BEGIN
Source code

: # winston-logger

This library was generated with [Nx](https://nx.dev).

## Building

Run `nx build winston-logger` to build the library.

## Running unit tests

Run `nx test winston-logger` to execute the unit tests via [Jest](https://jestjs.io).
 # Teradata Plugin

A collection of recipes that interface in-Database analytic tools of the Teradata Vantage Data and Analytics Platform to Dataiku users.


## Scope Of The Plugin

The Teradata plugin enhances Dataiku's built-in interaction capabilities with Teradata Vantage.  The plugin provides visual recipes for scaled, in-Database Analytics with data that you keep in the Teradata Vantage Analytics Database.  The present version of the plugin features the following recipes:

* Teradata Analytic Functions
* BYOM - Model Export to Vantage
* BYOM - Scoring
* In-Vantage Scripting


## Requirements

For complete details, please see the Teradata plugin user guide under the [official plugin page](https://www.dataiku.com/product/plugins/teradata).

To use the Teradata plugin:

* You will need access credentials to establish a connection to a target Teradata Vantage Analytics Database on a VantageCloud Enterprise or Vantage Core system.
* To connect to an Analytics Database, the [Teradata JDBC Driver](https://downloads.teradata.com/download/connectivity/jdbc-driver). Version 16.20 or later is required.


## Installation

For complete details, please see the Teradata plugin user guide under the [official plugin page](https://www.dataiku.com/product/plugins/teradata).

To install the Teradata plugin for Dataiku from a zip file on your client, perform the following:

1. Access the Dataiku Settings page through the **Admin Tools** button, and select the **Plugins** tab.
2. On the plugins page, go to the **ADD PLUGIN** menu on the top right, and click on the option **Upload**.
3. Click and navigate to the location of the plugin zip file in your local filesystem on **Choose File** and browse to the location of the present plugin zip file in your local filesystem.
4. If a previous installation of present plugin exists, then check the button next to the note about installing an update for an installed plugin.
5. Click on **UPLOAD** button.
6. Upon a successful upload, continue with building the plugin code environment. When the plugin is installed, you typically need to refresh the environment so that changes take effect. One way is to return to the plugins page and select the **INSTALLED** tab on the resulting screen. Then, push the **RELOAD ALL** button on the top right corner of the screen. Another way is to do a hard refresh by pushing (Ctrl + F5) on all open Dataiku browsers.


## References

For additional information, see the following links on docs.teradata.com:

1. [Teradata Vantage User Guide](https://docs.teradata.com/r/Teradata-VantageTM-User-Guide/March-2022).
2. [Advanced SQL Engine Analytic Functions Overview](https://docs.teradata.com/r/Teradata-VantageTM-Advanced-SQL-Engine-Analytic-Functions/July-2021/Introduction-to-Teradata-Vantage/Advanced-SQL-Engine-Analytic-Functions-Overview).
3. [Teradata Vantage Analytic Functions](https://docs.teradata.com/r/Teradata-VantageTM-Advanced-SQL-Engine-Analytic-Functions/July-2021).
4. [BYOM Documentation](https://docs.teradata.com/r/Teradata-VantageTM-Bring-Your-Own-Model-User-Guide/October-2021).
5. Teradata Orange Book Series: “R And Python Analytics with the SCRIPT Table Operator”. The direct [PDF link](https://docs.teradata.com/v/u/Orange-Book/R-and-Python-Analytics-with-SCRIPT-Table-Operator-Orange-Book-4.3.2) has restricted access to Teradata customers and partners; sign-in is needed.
END
REQUIRED ACTION
Whatever else the listing above holds, retype exactly only the lines from the one containing "To use the Teradata" to the one containing "Vantage Core system.", both ends kept.

YOUR RESPONSE
To use the Teradata plugin:

* You will need access credentials to establish a connection to a target Teradata Vantage Analytics Database on a VantageCloud Enterprise or Vantage Core system.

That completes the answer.